Re: ACID et al

From: paul c <toledobythesea_at_oohay.ac>
Date: Tue, 06 Dec 2005 16:52:27 GMT
Message-ID: <fljlf.57085$Eq5.50047_at_pd7tw1no>


David Cressey wrote:
> "paul c" <toledobythesea_at_oohay.ac> wrote in message
> news:xZYkf.52828$Eq5.42138_at_pd7tw1no...
>

>>...

>
>
> PMFJI. I'm in a llitle over my head here. I understand how locking and
> ACID interact in one or two DBMS products, but not well enough to abstract
> what you are asking about here.
>
> The first thing I want to say is that there are basically two ways of going
> about ACID: synchronization and multiversioning.
>
> "Synchonization" basically means the same thing as locking. One thread
> blocks until another thread completes some action.
> In the rest of the thread, some people thought you meant, "using the lock
> manager" when you said "locking". I surmise that you only meant
> "synchronizing.

Thanks. I wouldn't argue with that interpretation although I wouldn't put it quite that way. My reason being that I don't want to imply that there is some kind of synchronization component. There isn't.
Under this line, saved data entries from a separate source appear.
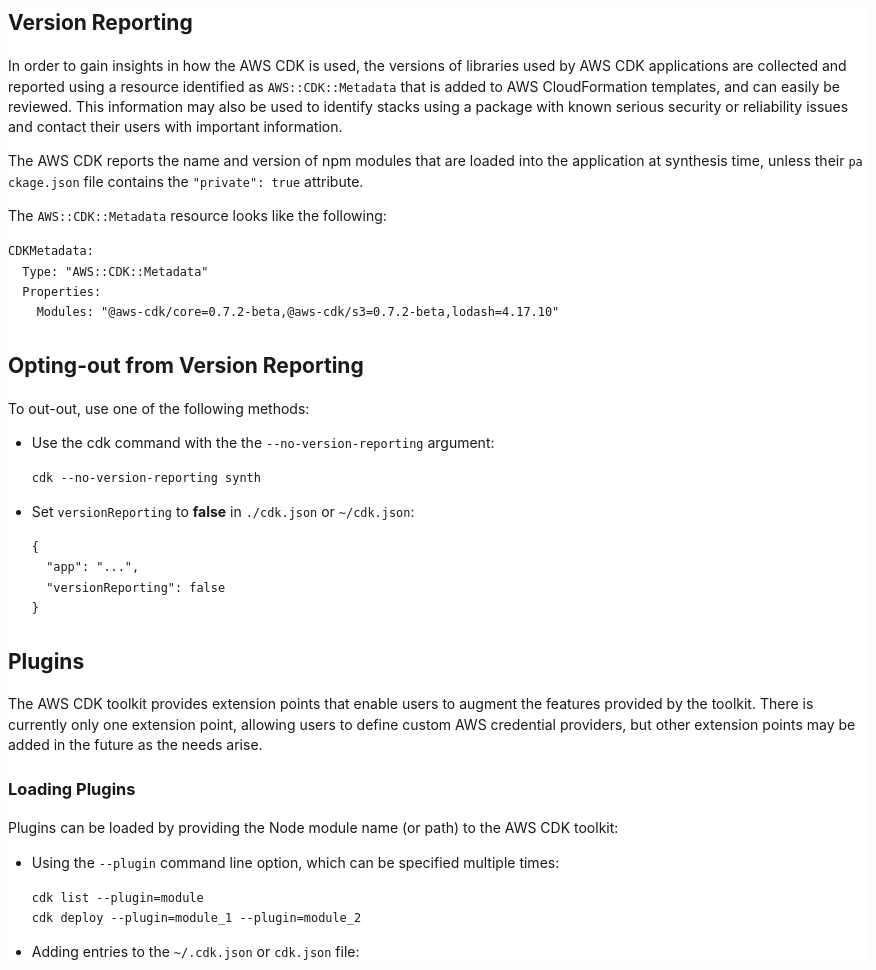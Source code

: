 ## Version Reporting<a name="cdk_version_reporting"></a>

In order to gain insights in how the AWS CDK is used, the versions of libraries used by AWS CDK applications are collected and reported using a resource identified as `AWS::CDK::Metadata` that is added to AWS CloudFormation templates, and can easily be reviewed\. This information may also be used to identify stacks using a package with known serious security or reliability issues and contact their users with important information\.

The AWS CDK reports the name and version of npm modules that are loaded into the application at synthesis time, unless their `package.json` file contains the `"private": true` attribute\.

The `AWS::CDK::Metadata` resource looks like the following:

```
CDKMetadata:
  Type: "AWS::CDK::Metadata"
  Properties:
    Modules: "@aws-cdk/core=0.7.2-beta,@aws-cdk/s3=0.7.2-beta,lodash=4.17.10"
```

## Opting\-out from Version Reporting<a name="cdk_version_reporting_opt_out"></a>

To out\-out, use one of the following methods:
+ Use the cdk command with the the `--no-version-reporting` argument:

  ```
  cdk --no-version-reporting synth
  ```
+ Set `versionReporting` to **false** in `./cdk.json` or `~/cdk.json`:

  ```
  {
    "app": "...",
    "versionReporting": false
  }
  ```

## Plugins<a name="cdk_tools_plugins"></a>

The AWS CDK toolkit provides extension points that enable users to augment the features provided by the toolkit\. There is currently only one extension point, allowing users to define custom AWS credential providers, but other extension points may be added in the future as the needs arise\.

### Loading Plugins<a name="cdk_tools_loading_plugins"></a>

Plugins can be loaded by providing the Node module name \(or path\) to the AWS CDK toolkit:
+ Using the `--plugin` command line option, which can be specified multiple times:

  ```
  cdk list --plugin=module
  cdk deploy --plugin=module_1 --plugin=module_2
  ```
+ Adding entries to the `~/.cdk.json` or `cdk.json` file:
It also wasn't enough for me to say that the db is single-threaded, aka serial. I should have underlined that as far as the db engine is concerned a unit-of-work or transaction or consistent business query or update is bounded by a single logical message (I say 'logical message' because an environment surrounding the db might choose to physically queue fragments of a logical message). So for somebody who likes to talk in terms of atomic transactions, they could equally use the phrase 'atomic message'.

>
> It reminds me of when DEC Rdb was ported from VMS, which has a lock manager
> service in the OS, to unix which AFAIK, doesn't have such a service. They
> basically had to put all the synchronization primitives inside Rdb.

I used to ridicule the OS developers for their short-sightedness. (Haven't changed my mind - the only reason I stopped complaining is that it's a waste of time.) In the 1980's and early 1990's (I don't know about now) I followed fairly closely what the db engine developers for various products were doing. One thing they were doing was spending a lot of time extending existing OS facilities such as locking to the db environment. Another thing was writing low-level disk drivers. The list was a long one. The OS manuals would describe api's to use various OS services but they were always insufficient for the db's. I found this so ironic since when it came to concurrency, both camps were working really on the same problem. And both camps were of the 'not invented here' persuasion. For me, the problem goes deeper, right down to cpu architecture. Trade press thought it was great when stack-oriented processors became common. Even IBM acceded with their mainframes. But I heard nobody ask the HW people, where's the double-ended stack that makes language interpretation so much easier. So all the compiler/interpreter people had to write their own in software.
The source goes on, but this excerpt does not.